- _WHAT TO WORK ON_
Every line of the records below that holds the word "package" should be copied out.

--

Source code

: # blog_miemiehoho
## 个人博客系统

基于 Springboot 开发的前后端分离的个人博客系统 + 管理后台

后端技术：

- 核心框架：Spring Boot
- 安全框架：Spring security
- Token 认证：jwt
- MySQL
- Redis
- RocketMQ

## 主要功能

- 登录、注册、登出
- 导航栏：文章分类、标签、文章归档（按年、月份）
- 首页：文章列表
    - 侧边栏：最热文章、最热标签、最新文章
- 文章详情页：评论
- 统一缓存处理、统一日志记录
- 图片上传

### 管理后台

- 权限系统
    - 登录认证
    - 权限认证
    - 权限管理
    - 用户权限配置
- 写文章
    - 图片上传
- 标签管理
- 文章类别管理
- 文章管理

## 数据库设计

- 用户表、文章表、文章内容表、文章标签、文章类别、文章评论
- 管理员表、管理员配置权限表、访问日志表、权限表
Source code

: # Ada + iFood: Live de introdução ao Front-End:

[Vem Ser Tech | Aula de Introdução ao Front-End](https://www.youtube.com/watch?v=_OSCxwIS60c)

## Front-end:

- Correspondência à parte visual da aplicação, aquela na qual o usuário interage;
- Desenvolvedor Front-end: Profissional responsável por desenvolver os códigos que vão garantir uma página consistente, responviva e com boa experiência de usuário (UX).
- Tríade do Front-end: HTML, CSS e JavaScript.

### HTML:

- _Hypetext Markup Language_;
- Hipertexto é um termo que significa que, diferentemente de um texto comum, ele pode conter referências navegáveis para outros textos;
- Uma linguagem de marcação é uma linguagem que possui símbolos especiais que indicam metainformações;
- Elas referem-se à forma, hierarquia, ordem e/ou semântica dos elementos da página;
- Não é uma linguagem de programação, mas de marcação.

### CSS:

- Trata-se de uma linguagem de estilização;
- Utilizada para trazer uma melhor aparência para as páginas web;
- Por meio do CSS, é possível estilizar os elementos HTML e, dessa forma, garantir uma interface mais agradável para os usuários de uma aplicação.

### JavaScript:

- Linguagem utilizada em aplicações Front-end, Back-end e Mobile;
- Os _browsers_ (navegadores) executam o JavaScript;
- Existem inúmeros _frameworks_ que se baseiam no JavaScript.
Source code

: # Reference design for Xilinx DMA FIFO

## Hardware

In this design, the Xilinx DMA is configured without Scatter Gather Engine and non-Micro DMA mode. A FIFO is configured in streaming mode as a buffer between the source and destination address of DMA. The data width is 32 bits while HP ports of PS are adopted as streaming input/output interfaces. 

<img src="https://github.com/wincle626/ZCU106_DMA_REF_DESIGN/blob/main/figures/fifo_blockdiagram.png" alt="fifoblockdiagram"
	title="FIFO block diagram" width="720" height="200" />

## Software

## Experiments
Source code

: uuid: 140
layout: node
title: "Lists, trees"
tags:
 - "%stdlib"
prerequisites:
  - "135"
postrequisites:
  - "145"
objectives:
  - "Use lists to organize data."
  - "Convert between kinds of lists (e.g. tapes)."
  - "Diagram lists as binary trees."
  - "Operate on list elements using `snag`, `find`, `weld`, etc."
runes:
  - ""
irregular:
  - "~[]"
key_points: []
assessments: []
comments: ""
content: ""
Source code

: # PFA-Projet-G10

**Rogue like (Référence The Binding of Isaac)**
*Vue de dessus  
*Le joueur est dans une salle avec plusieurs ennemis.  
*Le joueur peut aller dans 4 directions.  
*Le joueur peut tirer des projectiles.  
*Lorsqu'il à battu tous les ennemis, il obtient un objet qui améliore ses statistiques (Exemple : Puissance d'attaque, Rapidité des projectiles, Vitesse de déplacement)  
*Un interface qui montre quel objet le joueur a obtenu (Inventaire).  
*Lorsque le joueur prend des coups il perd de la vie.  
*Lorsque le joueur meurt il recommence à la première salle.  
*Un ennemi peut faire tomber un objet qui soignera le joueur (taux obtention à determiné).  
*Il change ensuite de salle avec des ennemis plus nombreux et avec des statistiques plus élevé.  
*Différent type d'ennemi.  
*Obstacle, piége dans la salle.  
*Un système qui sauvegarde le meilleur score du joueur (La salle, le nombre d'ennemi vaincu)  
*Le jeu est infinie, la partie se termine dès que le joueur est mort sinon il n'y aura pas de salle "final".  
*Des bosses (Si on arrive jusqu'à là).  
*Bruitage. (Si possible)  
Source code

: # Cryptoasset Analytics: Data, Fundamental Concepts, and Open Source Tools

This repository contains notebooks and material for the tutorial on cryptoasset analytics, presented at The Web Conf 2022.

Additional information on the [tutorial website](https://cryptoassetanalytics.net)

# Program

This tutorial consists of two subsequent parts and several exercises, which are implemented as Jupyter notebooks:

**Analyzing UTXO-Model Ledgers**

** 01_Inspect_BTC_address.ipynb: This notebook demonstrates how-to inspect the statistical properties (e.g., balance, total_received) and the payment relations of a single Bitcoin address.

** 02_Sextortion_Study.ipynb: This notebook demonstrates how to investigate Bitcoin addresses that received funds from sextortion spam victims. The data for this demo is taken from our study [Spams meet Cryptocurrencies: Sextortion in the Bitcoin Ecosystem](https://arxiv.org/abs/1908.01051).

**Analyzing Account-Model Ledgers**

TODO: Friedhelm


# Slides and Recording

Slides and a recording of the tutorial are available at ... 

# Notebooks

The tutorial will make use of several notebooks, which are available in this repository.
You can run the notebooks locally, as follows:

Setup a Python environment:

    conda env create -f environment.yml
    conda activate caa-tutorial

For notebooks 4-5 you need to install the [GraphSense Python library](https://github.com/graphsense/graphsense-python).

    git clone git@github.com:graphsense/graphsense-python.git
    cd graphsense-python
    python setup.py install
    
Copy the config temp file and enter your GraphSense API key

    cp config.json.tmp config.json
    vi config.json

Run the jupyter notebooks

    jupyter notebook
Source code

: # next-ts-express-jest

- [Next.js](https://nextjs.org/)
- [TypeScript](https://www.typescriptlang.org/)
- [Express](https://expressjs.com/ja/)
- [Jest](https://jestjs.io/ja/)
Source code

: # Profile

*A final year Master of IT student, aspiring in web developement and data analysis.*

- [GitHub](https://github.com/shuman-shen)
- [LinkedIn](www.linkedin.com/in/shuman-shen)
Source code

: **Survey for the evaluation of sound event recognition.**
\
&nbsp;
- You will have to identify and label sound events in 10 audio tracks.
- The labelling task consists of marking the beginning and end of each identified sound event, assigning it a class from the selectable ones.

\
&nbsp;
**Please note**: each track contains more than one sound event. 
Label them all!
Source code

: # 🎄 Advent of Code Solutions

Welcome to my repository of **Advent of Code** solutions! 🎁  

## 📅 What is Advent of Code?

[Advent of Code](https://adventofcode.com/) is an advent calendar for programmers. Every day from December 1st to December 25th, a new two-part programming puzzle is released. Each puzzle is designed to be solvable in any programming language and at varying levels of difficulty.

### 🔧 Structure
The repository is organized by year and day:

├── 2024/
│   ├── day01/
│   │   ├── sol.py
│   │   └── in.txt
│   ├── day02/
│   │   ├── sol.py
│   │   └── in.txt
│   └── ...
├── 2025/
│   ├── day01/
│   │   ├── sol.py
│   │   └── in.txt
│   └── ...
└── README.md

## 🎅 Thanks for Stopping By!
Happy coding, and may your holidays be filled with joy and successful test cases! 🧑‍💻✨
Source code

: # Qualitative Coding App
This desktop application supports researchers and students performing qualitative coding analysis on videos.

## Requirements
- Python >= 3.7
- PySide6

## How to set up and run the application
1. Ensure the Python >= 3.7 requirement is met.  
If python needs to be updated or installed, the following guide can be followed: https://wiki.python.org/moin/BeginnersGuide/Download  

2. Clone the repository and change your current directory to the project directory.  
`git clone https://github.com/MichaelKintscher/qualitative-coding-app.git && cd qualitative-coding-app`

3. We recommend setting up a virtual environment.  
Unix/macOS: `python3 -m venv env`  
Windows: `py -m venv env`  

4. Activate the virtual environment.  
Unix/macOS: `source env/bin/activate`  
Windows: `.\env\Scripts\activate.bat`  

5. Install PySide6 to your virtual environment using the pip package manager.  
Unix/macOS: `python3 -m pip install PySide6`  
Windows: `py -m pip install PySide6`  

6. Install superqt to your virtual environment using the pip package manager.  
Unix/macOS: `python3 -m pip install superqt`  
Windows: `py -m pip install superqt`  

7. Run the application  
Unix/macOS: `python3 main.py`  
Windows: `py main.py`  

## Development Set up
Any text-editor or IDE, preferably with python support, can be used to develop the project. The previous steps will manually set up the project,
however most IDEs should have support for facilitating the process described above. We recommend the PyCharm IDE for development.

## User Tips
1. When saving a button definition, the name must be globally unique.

--

- _WORKED SOLUTION_
5. Install PySide6 to your virtual environment using the pip package manager.  
6. Install superqt to your virtual environment using the pip package manager.  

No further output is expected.